◆ Task brief
Filter the entries below, keeping only lines with "includes".

==============================

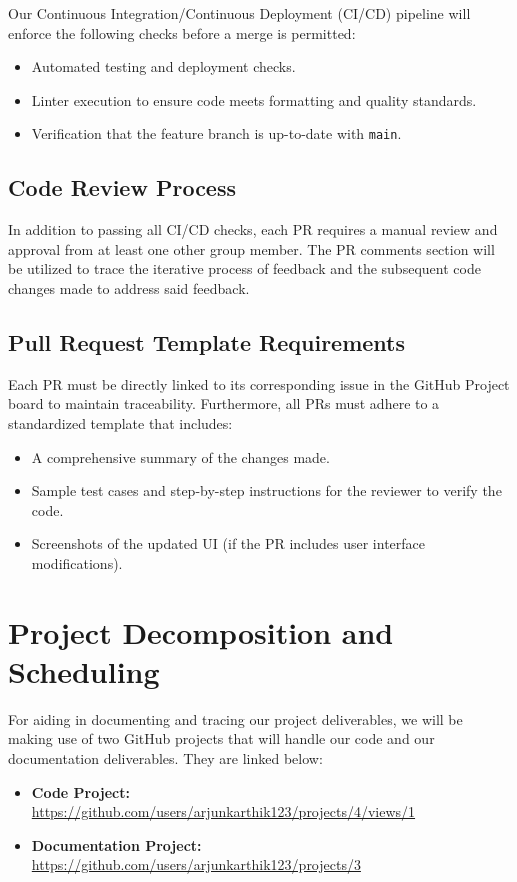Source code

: \documentclass{article}
\begin{document}
Our Continuous Integration/Continuous Deployment (CI/CD) pipeline will enforce the following checks before a merge is permitted:
\begin{itemize}
    \item Automated testing and deployment checks.
    \item Linter execution to ensure code meets formatting and quality standards.
    \item Verification that the feature branch is up-to-date with \texttt{main}.
\end{itemize}

\subsection{Code Review Process}
In addition to passing all CI/CD checks, each PR requires a manual review and approval from at least one other group member. The PR comments section will be utilized to trace the iterative process of feedback and the subsequent code changes made to address said feedback.

\subsection{Pull Request Template Requirements}
Each PR must be directly linked to its corresponding issue in the GitHub Project board to maintain traceability. Furthermore, all PRs must adhere to a standardized template that includes:
\begin{itemize}
    \item A comprehensive summary of the changes made.
    \item Sample test cases and step-by-step instructions for the reviewer to verify the code.
    \item Screenshots of the updated UI (if the PR includes user interface modifications).
\end{itemize}

\section{Project Decomposition and Scheduling}

For aiding in documenting and tracing our project deliverables, we will be making use of two GitHub projects that will handle our code and our documentation deliverables. They are linked below: 

\begin{itemize}
    \item \textbf{Code Project:} \url{https://github.com/users/arjunkarthik123/projects/4/views/1}
    \item \textbf{Documentation Project:} \url{https://github.com/users/arjunkarthik123/projects/3}
\end{itemize}
\end{document}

==============================

◆ Solution to the problem
Each PR must be directly linked to its corresponding issue in the GitHub Project board to maintain traceability. Furthermore, all PRs must adhere to a standardized template that includes:
    \item Screenshots of the updated UI (if the PR includes user interface modifications).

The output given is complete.